Es gibt ein heilendes Sprechen. Dieses Sprechen beginnt mit dem Willen zum Zuhören und zum Verstehen. Bernadette war eine Hörende. Gerade am Krankenbett oder in einer schwierigen Lebenssituation erlebe ich, dass Menschen vor allem jemanden brauchen, der zuhört. Zum heilenden Sprechen gehört des Weiteren für sich selber zu klären, um was geht es mir? Dient mein Sprechen einem gemeinsamen Gespräch? Oder ist mein Sprechen ein Monolog, bei dem ich gar nicht hören möchte, was der andere zu sagen hat. Geht es mir um den Effekt, um die Schlagzeile, um das gleißende Licht des Triumphes?

In unserem Land gibt es wieder Angst vor den Worten.
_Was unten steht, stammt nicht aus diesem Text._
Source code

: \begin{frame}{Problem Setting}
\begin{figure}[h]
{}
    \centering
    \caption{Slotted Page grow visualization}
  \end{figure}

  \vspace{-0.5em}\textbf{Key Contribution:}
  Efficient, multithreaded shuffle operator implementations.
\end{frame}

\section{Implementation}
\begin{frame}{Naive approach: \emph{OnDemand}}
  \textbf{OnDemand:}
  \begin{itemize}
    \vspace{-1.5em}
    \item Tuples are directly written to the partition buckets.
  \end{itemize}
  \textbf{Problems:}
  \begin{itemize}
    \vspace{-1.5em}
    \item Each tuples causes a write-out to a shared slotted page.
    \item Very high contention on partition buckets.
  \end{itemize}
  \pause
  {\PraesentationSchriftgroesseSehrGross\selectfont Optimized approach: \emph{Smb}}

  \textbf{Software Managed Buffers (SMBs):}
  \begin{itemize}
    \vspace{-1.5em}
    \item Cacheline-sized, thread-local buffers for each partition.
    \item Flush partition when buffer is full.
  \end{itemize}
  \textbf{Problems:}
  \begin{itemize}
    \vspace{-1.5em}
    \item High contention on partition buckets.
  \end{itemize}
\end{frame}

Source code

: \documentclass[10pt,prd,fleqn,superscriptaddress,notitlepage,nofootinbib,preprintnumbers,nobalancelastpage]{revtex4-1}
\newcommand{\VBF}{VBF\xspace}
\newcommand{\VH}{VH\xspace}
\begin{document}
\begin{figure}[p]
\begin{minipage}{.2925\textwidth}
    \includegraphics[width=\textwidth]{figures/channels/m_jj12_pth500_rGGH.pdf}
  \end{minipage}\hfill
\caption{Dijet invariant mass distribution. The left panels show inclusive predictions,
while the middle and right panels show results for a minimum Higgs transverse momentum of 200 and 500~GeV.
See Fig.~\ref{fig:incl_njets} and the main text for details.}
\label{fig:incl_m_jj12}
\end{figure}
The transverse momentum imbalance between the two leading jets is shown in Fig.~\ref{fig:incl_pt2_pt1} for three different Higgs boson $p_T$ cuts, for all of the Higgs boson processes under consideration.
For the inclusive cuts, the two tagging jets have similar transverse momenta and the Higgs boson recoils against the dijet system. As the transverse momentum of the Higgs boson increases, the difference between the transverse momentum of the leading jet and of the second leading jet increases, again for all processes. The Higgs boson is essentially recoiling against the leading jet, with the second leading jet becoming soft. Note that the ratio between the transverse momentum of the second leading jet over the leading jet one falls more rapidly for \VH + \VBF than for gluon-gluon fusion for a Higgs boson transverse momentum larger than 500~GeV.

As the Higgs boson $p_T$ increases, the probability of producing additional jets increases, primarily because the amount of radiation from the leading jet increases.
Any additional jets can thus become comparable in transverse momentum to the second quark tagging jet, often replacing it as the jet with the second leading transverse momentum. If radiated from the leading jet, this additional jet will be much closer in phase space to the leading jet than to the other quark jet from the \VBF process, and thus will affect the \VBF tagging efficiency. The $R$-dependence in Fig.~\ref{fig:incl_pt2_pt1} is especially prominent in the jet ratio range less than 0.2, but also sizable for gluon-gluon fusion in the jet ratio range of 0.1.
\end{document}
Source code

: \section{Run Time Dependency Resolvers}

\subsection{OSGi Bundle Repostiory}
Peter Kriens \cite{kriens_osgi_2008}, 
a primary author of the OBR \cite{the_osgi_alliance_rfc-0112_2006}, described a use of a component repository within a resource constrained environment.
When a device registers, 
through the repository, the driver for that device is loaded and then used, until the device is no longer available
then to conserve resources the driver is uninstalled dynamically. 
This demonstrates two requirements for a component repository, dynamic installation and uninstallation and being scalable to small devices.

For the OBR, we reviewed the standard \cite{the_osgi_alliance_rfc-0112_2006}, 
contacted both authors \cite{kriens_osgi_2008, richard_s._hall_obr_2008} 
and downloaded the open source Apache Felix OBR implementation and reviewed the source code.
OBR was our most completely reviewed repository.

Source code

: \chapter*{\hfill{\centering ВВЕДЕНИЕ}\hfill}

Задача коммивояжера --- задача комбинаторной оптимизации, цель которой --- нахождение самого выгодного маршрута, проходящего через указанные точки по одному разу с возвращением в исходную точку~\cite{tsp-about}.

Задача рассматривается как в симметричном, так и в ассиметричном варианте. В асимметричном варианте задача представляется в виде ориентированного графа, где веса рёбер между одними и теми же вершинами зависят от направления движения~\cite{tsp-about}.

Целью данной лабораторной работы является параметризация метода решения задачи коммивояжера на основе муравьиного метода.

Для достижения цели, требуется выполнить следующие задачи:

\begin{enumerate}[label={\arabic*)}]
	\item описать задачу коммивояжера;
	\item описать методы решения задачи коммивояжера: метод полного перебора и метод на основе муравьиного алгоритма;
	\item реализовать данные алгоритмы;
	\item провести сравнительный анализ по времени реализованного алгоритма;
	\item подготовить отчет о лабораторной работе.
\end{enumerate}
Zuerst gesprüht auf Hauswände, auf jüdische Grabsteine, an Gotteshäuser. Dann ausgesprochen auf der Straße, in Zeitungen, in Parlamenten, im Fernsehen. Schließlich verkürzt und zur Wortwaffe umgeschmiedet in den „un“sozialen Medien. Jetzt erleben wir den nächsten Schritt: aus Worten werden zunehmend Taten.

In Lourdes fließt aus der Quelle reines Wasser. Es bringt Heilung. Auch wenn die Welt teilweise einen anderen Weg geht, ist es für diejenigen, die versuchen Jesus Christus nachzufolgen, umso wichtiger ein Sprechen einzuüben, und sich immer wieder selbst daran zu erinnern, das rein und das auch heilend sein möchte.

Eine schmutzige Sprache beschmutzt nicht nur den, gegen den sie gerichtet ist, sondern vor allem den, von dem sie ausgeht. Ich bin überzeugt, dass es sich lohnt der Versuchung zu widerstehen, sich an einem Sprechen zu beteiligen, das andere herabwürdigt, sich nicht mehr um die Wahrheit kümmert und nicht mehr rückgebunden ist an das Herz und an das Gewissen.

Die Muttergottes von Lourdes ist die Patronin der Kranken. Ich persönlich bete oft zu ihr. Ich bitte Sie auch immer wieder um Ihre Hilfe, dass es eine Bekehrung im Sprechen gibt. Damit unsere Gesellschaft nicht noch kränker wird. Damit der Hass und die Lüge nicht noch mehr unser Zusammenleben und unser Sprechen vergiften. Mögen die gesegnet sein, die zuhören können und die sich so zu sprechen mühen, dass Gutes von ihnen ausgeht.